===== The data =====

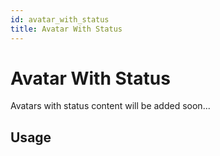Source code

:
 ```yaml
---
id: avatar_with_status
title: Avatar With Status
---
```

# Avatar With Status

Avatars with status content will be added soon...

## Usage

=====

**Task brief**.
Could the entries be output exactly as written, but without their images?

**Exercise output**.
Source code

:
 ```yaml
---
id: avatar_with_status
title: Avatar With Status
---
```

# Avatar With Status

Avatars with status content will be added soon...

## Usage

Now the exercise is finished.